[WHAT IS REQUIRED]
A line below contains "Attributes Available|group, age, dominance", and a later one contains "Interaction type|spatial proximity". Repeat both, with every line between them, exactly.
───── TASK INPUTS ─────
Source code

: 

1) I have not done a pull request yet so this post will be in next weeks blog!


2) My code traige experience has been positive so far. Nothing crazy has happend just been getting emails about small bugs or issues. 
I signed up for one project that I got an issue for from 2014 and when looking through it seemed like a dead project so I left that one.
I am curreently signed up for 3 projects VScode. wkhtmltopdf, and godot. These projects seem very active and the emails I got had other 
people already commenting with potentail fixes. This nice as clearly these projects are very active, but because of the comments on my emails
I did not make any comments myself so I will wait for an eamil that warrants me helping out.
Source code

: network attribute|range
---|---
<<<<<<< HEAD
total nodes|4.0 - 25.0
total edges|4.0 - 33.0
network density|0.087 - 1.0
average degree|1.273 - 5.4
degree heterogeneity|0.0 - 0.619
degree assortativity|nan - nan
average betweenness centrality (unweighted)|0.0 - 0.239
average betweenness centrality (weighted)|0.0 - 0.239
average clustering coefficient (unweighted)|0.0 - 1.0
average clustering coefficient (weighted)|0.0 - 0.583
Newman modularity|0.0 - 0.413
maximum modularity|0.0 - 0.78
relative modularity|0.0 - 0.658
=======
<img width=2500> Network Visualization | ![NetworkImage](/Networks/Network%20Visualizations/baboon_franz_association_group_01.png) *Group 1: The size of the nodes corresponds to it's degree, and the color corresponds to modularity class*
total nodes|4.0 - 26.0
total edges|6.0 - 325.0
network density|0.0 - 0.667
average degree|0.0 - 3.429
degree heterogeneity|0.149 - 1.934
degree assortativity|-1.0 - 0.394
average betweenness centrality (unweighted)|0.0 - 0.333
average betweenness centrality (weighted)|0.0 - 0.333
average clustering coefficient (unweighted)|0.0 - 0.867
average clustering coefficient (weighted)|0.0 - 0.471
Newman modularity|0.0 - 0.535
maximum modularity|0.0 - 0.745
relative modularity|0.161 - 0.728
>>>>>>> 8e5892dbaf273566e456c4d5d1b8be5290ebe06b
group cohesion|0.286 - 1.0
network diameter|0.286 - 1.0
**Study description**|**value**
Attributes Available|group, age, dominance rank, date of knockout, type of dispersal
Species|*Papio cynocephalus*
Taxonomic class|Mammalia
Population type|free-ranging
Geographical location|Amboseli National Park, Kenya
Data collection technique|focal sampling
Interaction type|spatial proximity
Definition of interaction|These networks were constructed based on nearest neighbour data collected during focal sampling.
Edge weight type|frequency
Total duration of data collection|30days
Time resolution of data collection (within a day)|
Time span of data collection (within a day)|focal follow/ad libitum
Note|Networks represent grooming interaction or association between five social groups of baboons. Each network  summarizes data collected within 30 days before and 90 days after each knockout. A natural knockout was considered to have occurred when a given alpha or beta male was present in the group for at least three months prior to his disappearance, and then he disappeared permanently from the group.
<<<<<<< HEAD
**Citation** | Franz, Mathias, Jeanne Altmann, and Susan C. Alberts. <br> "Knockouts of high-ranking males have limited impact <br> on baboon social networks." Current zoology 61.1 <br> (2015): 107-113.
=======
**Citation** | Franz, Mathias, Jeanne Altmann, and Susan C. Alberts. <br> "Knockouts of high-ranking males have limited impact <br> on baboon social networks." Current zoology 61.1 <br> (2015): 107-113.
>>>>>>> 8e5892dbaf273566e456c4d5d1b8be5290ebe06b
─────
[TASK RESPONSE]
Attributes Available|group, age, dominance rank, date of knockout, type of dispersal
Species|*Papio cynocephalus*
Taxonomic class|Mammalia
Population type|free-ranging
Geographical location|Amboseli National Park, Kenya
Data collection technique|focal sampling
Interaction type|spatial proximity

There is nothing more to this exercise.